The contrast with Michigan is instructive. Michigan moved to unlimited licensing early in its adult-use rollout, and the resulting oversupply has pushed wholesale prices to some of the lowest levels in any regulated market. Minnesota, with its more cautious cultivator licensing posture, sits at the opposite end: constrained supply, stretched testing infrastructure, and retail prices that customers are noticing. "They're pretty disappointed with the price," Rosenfeldt says. That's a real risk for new adult-use markets - early-stage price points can shape consumer habits in ways that are hard to reverse, and some buyers will find workarounds if the regulated market feels inaccessible.
Advertising Limits Compound the Awareness Problem
Here's a constraint that doesn't get enough attention in licensing conversations: Minnesota's cannabis advertising restrictions mean that even a fully licensed dispensary has limited legal channels to tell the public what it sells. Rosenfeldt puts it plainly. "So many people still come in and they had no idea I was here. They had no idea I sell flower." For a store sitting on a busy U.S. highway, that's a striking failure of market awareness - and it's not a marketing problem he can solve with a billboard or a social media campaign the way most consumer retailers can.

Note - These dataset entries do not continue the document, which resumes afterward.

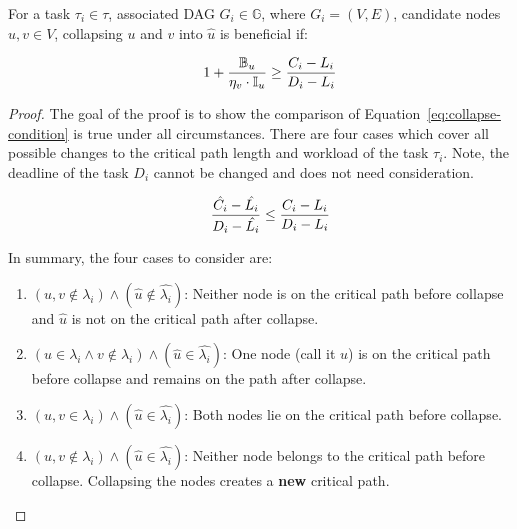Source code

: \begin{theorem} For a task
  ${\tau_i \in \tau}$, associated DAG ${G_i \in \mathbb{G}}$,
  where ${G_i = (V, E)}$, candidate nodes ${u,v \in V}$,
  collapsing ${u}$ and ${v}$ into ${\hat{u}}$ is beneficial if:

  \begin{equation}
    \indent
    1 + \frac{\mathbb{B}_u}{\eta_v \cdot \mathbb{I}_u}
    \ge
    \frac{C_i - L_i}
         {D_i - L_i}
    \label{eq:condition}
  \end{equation}

  \begin{proof}
    The goal of the proof is to show the comparison of
    Equation~\ref{eq:collapse-condition} is true
    under all circumstances. There are four cases which cover all
    possible changes to the critical path length and workload of the
    task ${\tau_i}$. Note, the deadline of the task ${D_i}$ cannot
    be changed and does not need consideration. 

    \begin{equation} \label{eq:collapse-condition}
      \indent
      \frac{\hat{C_i} - \hat{L_i}}
           {D_i - \hat{L_i}} \le
      \frac{C_i - L_i}
           {D_i - L_i}
    \end{equation}

    In summary, the four cases to consider are:

    \begin{enumerate}
    \item ${(u, v \not \in \lambda_i)
      \land
      (\hat{u} \not \in \hat{\lambda_i})}$:
      Neither node is on the critical path before collapse and
      ${\hat{u}}$ is not on the critical path after collapse. 
    \item ${(u \in \lambda_i \land v \not \in \lambda_i)
      \land
      (\hat{u} \in \hat{\lambda_i})}$: One node (call it ${u}$)
      is on the critical path before collapse and remains on the path
      after collapse.
    \item ${(u,v \in \lambda_i) \land
      (\hat{u} \in \hat{\lambda_i})}$: Both nodes lie
      on the critical path before collapse.
    \item ${(u,v \not \in \lambda_i) \land
      (\hat{u} \in \hat{\lambda_i})}$: Neither node
      belongs to the critical path before collapse. Collapsing the
      nodes creates a \textbf{new} critical path.
    \end{enumerate}


\end{proof}
\end{theorem}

This is a structural issue across regulated adult-use markets. Advertising restrictions modeled on alcohol-era rules tend to assume a level of consumer familiarity that doesn't yet exist in newly legal states. The result is a discovery gap: licensed, compliant operators running clean operations that consumers can't easily find. Small independent dispensaries feel this most acutely, since they lack the marketing infrastructure and brand recognition that multi-state operators bring into new markets from day one.
How Rosenfeldt Stayed Solvent - and What Comes Next
During the lean months before his license cleared, Rosenfeldt kept the business alive by selling seeds and teaching home-growing classes - a legal activity in Minnesota that gave him a revenue line and a customer relationship even when his retail menu was constrained. It's a pragmatic move, and one worth noting for any operator in a similar regulatory holding pattern: adjacent, compliant revenue streams can buy time when core licensing is delayed.

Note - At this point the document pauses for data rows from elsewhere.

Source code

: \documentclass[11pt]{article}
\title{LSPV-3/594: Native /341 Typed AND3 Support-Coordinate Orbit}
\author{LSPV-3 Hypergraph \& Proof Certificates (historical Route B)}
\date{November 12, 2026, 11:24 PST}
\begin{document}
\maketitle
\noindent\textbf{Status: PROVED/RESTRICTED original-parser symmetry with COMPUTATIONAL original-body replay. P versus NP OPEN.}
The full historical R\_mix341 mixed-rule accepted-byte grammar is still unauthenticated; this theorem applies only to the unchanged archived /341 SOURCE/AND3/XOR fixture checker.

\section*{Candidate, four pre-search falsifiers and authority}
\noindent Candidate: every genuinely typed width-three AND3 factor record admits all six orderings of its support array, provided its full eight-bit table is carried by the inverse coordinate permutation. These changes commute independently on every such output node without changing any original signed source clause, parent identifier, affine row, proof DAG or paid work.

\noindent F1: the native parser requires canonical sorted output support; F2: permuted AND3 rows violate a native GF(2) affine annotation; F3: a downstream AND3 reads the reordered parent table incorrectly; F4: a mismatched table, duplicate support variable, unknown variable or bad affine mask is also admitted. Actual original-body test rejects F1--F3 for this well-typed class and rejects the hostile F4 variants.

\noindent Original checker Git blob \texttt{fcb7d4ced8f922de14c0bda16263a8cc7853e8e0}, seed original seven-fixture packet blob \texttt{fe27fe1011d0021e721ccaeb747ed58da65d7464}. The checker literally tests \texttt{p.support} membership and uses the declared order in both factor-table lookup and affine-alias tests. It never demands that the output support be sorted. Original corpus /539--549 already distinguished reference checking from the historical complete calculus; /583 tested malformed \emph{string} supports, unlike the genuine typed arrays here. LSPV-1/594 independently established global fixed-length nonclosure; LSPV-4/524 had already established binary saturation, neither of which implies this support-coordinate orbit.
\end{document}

He is now cultivating roughly 100 cannabis plants hydroponically in a nearby warehouse, positioning Rosebuds for a degree of vertical integration that could reduce its exposure to wholesale price volatility. Whether that scales meaningfully depends on how quickly Minnesota's licensed cultivator count grows. Rosenfeldt expects a significant expansion within the next year, with corresponding downward pressure on wholesale prices. If he's right, the retail economics for independent dispensaries in the state should improve - though testing infrastructure will need to keep pace, or the bottleneck simply shifts rather than clears.
The story of Rosebuds Cannabis Co. is, in miniature, the story of every early-stage regulated market: a determined operator absorbing regulatory uncertainty, supply constraints, price pressure, and advertising restrictions all at once, while a tribally operated competitor with different authorization rules operates next door. The license helps. It doesn't fix everything.